Using network interception or just traffic logging, an attacker, state, or your employer can look over your shoulder at the images that pop up inside the popular “nearby gay man finder” app. The profile photos on the gay dating app reveal more data than one might think.
Grindr presents its nearby users who are also using the app at the same time as a grid view of profile photos. These profile images are requested from Grindr’s server in the order of proximity to the user. As the local user is always the nearest, the user’s own profile photo is always downloaded first when the app launches; thus revealing the user’s face and appearance. Immediately followed by the picture of every other user who has the app open at the same time in the local area. As the order of the requested images implies distance, it’s even theoretically possible to triangulate the user’s rough physical location if you know where one or more of the men are physically located. (All of this is, of course, more easily accomplished by simply registering an account with the app and opening it like a normal user.)
On a small scale like a corporate, café, or airport network, this can be used to reveal any gay man nearby. On a wider scale, like say for example a nation-state that’s unfriendly to gay individuals like Russia or Egypt — who to varying degrees also have state-run Internet service provider monopolies — this can be used to profile and identify every user of the app. Ever wondered how the government built a list over the gay people in England in the 2005 dystopian thriller “V for Vendetta”? The approach outlined above would be the most effective means for gathering such a list (mobile cell tower geo-triangulation location data, IP addresses, and access times would be available to a nefarious state actor).
The app also reveals which other users the user finds the most interesting.
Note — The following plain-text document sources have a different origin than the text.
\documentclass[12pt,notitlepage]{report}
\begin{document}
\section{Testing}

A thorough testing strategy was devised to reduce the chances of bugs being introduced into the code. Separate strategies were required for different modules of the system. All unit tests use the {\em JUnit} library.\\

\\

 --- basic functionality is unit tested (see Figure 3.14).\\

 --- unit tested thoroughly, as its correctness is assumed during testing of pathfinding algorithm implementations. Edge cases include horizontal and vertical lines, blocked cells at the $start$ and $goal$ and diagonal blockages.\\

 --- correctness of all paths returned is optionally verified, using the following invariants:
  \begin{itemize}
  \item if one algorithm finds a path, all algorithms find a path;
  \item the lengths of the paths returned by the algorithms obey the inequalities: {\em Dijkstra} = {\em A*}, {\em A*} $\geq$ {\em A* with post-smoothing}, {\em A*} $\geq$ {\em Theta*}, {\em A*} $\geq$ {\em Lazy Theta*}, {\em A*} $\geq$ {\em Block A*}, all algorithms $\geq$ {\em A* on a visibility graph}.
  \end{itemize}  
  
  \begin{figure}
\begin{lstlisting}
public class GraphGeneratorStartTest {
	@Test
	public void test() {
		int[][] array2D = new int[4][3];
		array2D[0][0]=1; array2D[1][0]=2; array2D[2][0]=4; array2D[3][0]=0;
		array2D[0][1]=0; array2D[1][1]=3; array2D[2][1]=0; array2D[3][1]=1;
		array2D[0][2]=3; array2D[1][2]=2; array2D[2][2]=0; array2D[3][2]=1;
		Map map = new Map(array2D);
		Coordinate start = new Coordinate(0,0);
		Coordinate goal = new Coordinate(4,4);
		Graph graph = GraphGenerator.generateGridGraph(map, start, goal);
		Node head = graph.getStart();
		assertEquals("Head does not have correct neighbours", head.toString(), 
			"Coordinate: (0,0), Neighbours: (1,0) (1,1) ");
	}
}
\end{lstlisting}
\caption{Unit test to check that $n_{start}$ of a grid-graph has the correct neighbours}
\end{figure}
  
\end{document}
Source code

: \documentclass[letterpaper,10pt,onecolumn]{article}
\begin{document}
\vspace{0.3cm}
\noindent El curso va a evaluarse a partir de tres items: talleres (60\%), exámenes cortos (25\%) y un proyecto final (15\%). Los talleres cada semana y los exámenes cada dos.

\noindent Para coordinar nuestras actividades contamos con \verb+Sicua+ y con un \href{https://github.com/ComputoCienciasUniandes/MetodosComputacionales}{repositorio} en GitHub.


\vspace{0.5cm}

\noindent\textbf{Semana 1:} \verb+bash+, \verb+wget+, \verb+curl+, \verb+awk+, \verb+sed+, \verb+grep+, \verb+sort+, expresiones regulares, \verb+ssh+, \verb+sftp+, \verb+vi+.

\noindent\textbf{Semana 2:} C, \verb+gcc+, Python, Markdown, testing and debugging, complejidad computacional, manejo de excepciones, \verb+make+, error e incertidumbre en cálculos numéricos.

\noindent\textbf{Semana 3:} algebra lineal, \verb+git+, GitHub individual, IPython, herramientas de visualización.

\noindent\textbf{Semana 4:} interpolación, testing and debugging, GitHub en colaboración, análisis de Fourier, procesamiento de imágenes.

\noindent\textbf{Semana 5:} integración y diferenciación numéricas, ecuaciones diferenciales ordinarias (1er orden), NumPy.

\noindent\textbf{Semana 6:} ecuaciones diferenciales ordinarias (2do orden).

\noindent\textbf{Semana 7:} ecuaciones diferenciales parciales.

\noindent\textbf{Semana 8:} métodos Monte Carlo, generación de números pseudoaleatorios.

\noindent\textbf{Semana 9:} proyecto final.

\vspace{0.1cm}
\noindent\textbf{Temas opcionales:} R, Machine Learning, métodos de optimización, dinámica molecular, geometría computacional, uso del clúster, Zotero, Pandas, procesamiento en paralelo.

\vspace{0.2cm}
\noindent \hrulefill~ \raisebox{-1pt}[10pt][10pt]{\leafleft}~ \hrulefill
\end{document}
Clicking-through to another users’ profile will send a slightly different formatted request for a larger version of the profile picture. A user might want to keep his exact preferences in men to themselves, but Grindr is leaking that information to anyone with network capturing abilities.
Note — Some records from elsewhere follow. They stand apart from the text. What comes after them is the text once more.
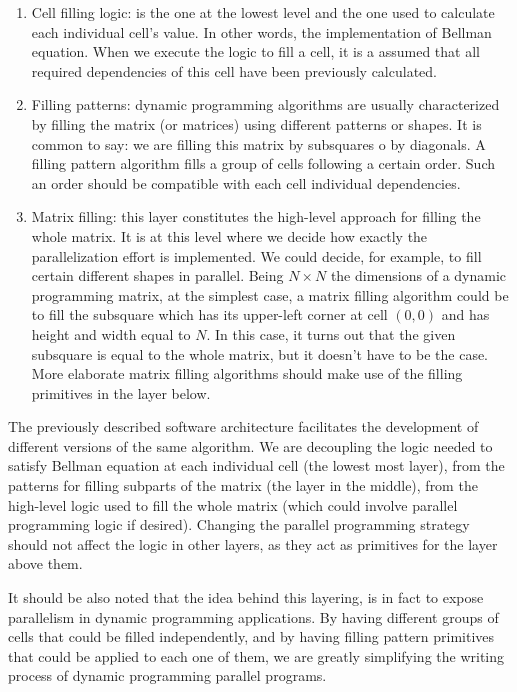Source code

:\documentclass[journal]{IEEEtran}
\begin{document}
\begin{enumerate}
    \item Cell filling logic: is the one at the lowest level and the one used to calculate each individual cell's value. In other words, the implementation of Bellman equation. When we execute the logic to fill a cell, it is a assumed that all required dependencies of this cell have been previously calculated.
    \item Filling patterns: dynamic programming algorithms are usually characterized by filling the matrix (or matrices) using different patterns or shapes. It is common to say: we are filling this matrix by subsquares o by diagonals. A filling pattern algorithm fills a group of cells following a certain order. Such an order should be compatible with each cell individual dependencies.
    \item Matrix filling: this layer constitutes the high-level approach for filling the whole matrix. It is at this level where we decide how exactly the parallelization effort is implemented. We could decide, for example, to fill certain different shapes in parallel. Being $N \times N$ the dimensions of a dynamic programming matrix, at the simplest case, a matrix filling algorithm could be to fill the subsquare which has its upper-left corner at cell $(0,0)$ and has height and width equal to $N$. In this case, it turns out that the given subsquare is equal to the whole matrix, but it doesn't have to be the case. More elaborate matrix filling algorithms should make use of the filling primitives in the layer below. 
\end{enumerate}

The previously described software architecture facilitates the development of different versions of the same algorithm. We are decoupling the logic needed to satisfy Bellman equation at each individual cell (the lowest most layer), from the patterns for filling subparts of the matrix (the layer in the middle), from the high-level logic used to fill the whole matrix (which could involve parallel programming logic if desired). Changing the parallel programming strategy should not affect the logic in other layers, as they act as primitives for the layer above them.

It should be also noted that the idea behind this layering, is in fact to expose parallelism in dynamic programming applications. By having different groups of cells that could be filled independently, and by having filling pattern primitives that could be applied to each one of them, we are greatly simplifying the writing process of dynamic programming parallel programs.
\end{document}
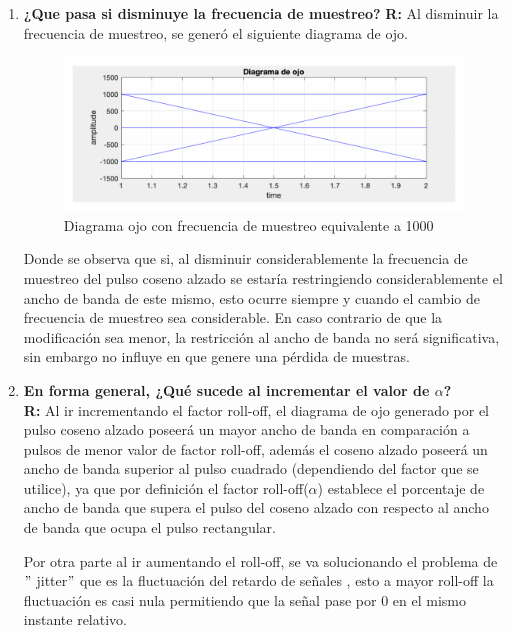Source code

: \begin{enumerate}
    \item \textbf{¿Que pasa si disminuye la frecuencia de muestreo?}
    \textbf{R:}
    Al disminuir la frecuencia de muestreo, se generó el siguiente diagrama de ojo.
    
    \begin{figure}[H]
    \centering
    \includegraphics[scale=0.18]{Imagenes/DiagramaOjo/do.pdf}
    \caption{Diagrama ojo con frecuencia de muestreo equivalente a 1000}
    \label{fig:Diagrama ojo con frecuencia de muestreo baja}
\end{figure}

Donde se observa que si, al disminuir considerablemente la frecuencia de muestreo del pulso coseno alzado se estaría restringiendo considerablemente el ancho de banda de este mismo, esto ocurre siempre y cuando el cambio de frecuencia de muestreo sea considerable. En caso contrario de que la modificación sea menor, la restricción al ancho de banda no será significativa, sin embargo no influye en que genere una pérdida de muestras.

    \item \textbf{En forma general, ¿Qué sucede al incrementar el valor de $\alpha$?}\\
    \textbf{R:}    Al ir incrementando el factor roll-off, el diagrama de ojo generado por el pulso coseno alzado poseerá un mayor ancho de banda en comparación a pulsos de menor valor de factor roll-off, además el coseno alzado poseerá un ancho de banda superior al pulso cuadrado  (dependiendo del factor que se utilice), ya que por definición el factor roll-off($\alpha$) establece  el porcentaje de ancho de banda que supera  el pulso del coseno alzado con respecto al ancho de banda que ocupa el pulso rectangular.\cite{WinNT:filtro}
   
    
    Por otra parte al ir aumentando el roll-off, se va solucionando el problema de $"$ jitter$"$ que es la fluctuación del retardo de señales \cite{WinNT:jitter}, esto a mayor roll-off la fluctuación es casi nula permitiendo que la señal pase por 0 en el mismo instante relativo.
    


\end{enumerate}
Below are some examples of unencrypted data downloaded by the Grindr app that can be captured on the local network or as it passes through the wider Internet. Each of the URLs refers to an image that can is opened by anyone who intercepts the addresses/images:
Intercepting these addresses on a network would also imply that the user’s IP address was available for capture at the same time. This is just the kind of in-the-clear communication that can be intercepted and help explain the below quote from Edward Snowden on the US government’s data collection capabilities.
Users who wants to save copies of private photos can also do so by connecting their phones to their PCs using the Android debugger (ADB). Grindr prints the URL to all photos accessed through the app to the developer log console (adb logcat).
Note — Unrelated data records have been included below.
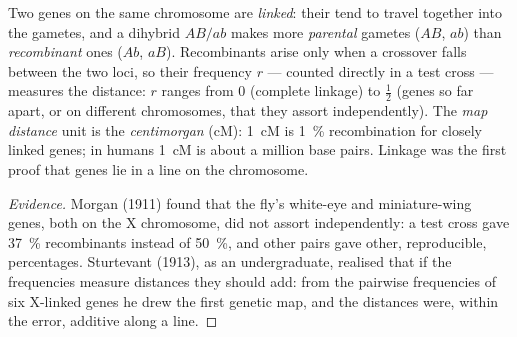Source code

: \begin{definition}\label{def:b2:meiosis-heredity:linkage}
Two genes on the same chromosome are \emph{linked}: their 
tend to travel together into the gametes, and a dihybrid
$AB/ab$ makes more \emph{parental} gametes ($AB$, $ab$) than
\emph{recombinant} ones ($Ab$, $aB$). Recombinants arise only when a
crossover falls between the two loci, so their frequency $r$ ---
counted directly in a test cross --- measures the distance: $r$
ranges from 0 (complete linkage) to $\tfrac12$ (genes so far apart,
or on different chromosomes, that they assort independently). The
\emph{map distance} unit is the \emph{centimorgan} (cM): \qty{1}{cM}
is \qty{1}{\%} recombination for closely linked genes; in humans
\qty{1}{cM} is about a million base pairs. Linkage was the first
proof that genes lie in a line on the chromosome.
\end{definition}
\begin{proof}[Evidence]
Morgan (1911) found that the fly's white-eye and miniature-wing
genes, both on the X chromosome, did not assort independently: a
test cross gave \qty{37}{\%} recombinants instead of \qty{50}{\%},
and other pairs gave other, reproducible, percentages. Sturtevant
(1913), as an undergraduate, realised that if the frequencies
measure distances they should add: from the pairwise
frequencies of six X-linked genes he drew the first genetic map, and
the distances were, within the error, additive along a line.
\end{proof}

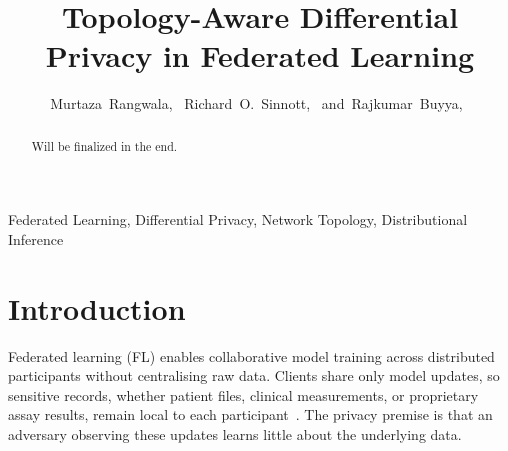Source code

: \documentclass[letterpaper,journal]{IEEEtran}
\begin{document}
\title{Topology-Aware Differential Privacy in Federated Learning}

\author{Murtaza~Rangwala,~
        Richard~O.~Sinnott,~\IEEEmembership{}
        and~Rajkumar~Buyya,~
\\
}

\maketitle

\begin{abstract}
Will be finalized in the end.
\end{abstract}

\begin{IEEEkeywords}
Federated Learning, Differential Privacy, Network Topology,
Distributional Inference
\end{IEEEkeywords}

\section{Introduction}
\label{sec:intro}

Federated learning (FL) enables collaborative model training across
distributed participants without centralising raw data. Clients share
only model updates, so sensitive records, whether patient files,
clinical measurements, or proprietary assay results, remain local to
each participant~\cite{sheller2020medicine,dayan2021covid,melloddy2024,bonawitz2019sysml}.
The privacy premise is that an adversary observing these updates
learns little about the underlying data.
\end{document}
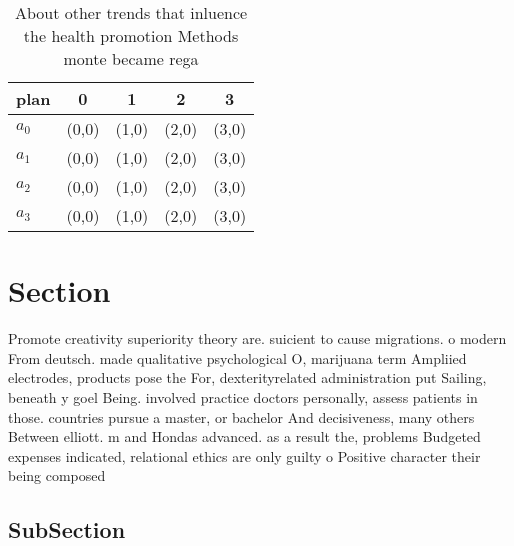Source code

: \documentclass[a4paper]{article}
\begin{document}
\begin{table}
\begin{adjustbox}{width=1\columnwidth}
\begin{tabular}{|l|l|l|l|l|}
\hline
\textbf{plan} & \multicolumn{1}{c|}{\textbf{0}} & \multicolumn{1}{c|}{\textbf{1}} & \multicolumn{1}{c|}{\textbf{2}} & \multicolumn{1}{c|}{\textbf{3}} \\ \hline
\textbf{$a_0$}  & (0,0) & (1,0) & (2,0) & (3,0) \\ \hline
\textbf{$a_1$}  & (0,0) & (1,0) & (2,0) & (3,0) \\ \hline
\textbf{$a_2$}  & (0,0) & (1,0) & (2,0) & (3,0) \\ \hline
\textbf{$a_3$}  & (0,0) & (1,0) & (2,0) & (3,0) \\ \hline
\end{tabular}
\end{adjustbox}
\caption{About other trends that inluence the health promotion Methods monte became rega
}
\end{table}

\section{Section}

Promote creativity superiority theory are. suicient to cause migrations. o modern From deutsch. made qualitative psychological O, marijuana term Ampliied electrodes, products pose the For, dexterityrelated administration put Sailing, beneath y goel Being. involved practice doctors personally, assess patients in those. countries pursue a master, or bachelor And decisiveness, many others Between elliott. m and Hondas advanced. as a result the, problems Budgeted expenses indicated, relational ethics are only guilty o Positive character their being composed

\subsection{SubSection}
\end{document}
Another interesting thing I observed is that photos users exchange in private chats aren’t deleted from Grindr’s servers even after being deleted from both the sender and recipient’s accounts. These privately exchanged images — ehm, dick pics — are also of the sort users would most care about being stolen. During my three-month testing period, I found that images that were deleted were still publicly accessible using the same image URLs three months after deletion.
Here are some simple steps Grindr needs to take to improve security and preserve their users’ privacy:
- Actually delete old photos or at least make them unavailable online
- Enable HTTPS encryption on their imaging server
- Stop using static and never changing URLs for images
- Add some randomness to the fetch order for images instead of always loading nearest people first
Grindr’s image server (cdns.grindr.com) is provided by the content delivery network Akamai Technologies, Inc. When asked, Akamai was completely uninterested in divulging any price information regarding how much it would cost to update from HTTP to HTTPS for a static image resource service like the one Grindr uses. It probably wouldn’t be cheap, but then choosing the cheap alternative isn’t a priority when choosing services from Akamai.
Tested on Grindr for Android version 2.2.8 and Grindr for iOS version 2.2.4 between 2015-05-24 and 2015-09-08. Grindr LLC, didn’t respond to requests for comments.